# [MATERIAL PROVIDED]
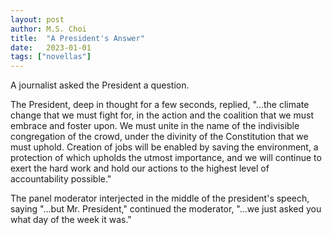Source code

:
 ```yaml
---
layout: post
author: M.S. Choi
title:  "A President's Answer"
date:   2023-01-01
tags: ["novellas"]
---
```


A journalist asked the President a question. 

The President, deep in thought for a few seconds, replied, 
"...the climate change that we must fight for, in the action and the coalition that we must embrace and foster upon. We must unite in the name of the indivisible congregation of the crowd, under the divinity of the Constitution that we must uphold. Creation of jobs will be enabled by saving the environment, a protection of which upholds the utmost importance, and we will continue to exert the hard work and hold our actions to the highest level of accountability possible."

The panel moderator interjected in the middle of the president's speech, saying "...but Mr. President," continued the moderator, "...we just asked you what day of the week it was."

# [EXERCISE AIM]
Exactly as written, please copy out the whole set of records, skipping images.

# [SOLVED PROBLEM]
Source code

:
 ```yaml
---
layout: post
author: M.S. Choi
title:  "A President's Answer"
date:   2023-01-01
tags: ["novellas"]
---
```


A journalist asked the President a question. 

The President, deep in thought for a few seconds, replied, 
"...the climate change that we must fight for, in the action and the coalition that we must embrace and foster upon. We must unite in the name of the indivisible congregation of the crowd, under the divinity of the Constitution that we must uphold. Creation of jobs will be enabled by saving the environment, a protection of which upholds the utmost importance, and we will continue to exert the hard work and hold our actions to the highest level of accountability possible."

The panel moderator interjected in the middle of the president's speech, saying "...but Mr. President," continued the moderator, "...we just asked you what day of the week it was."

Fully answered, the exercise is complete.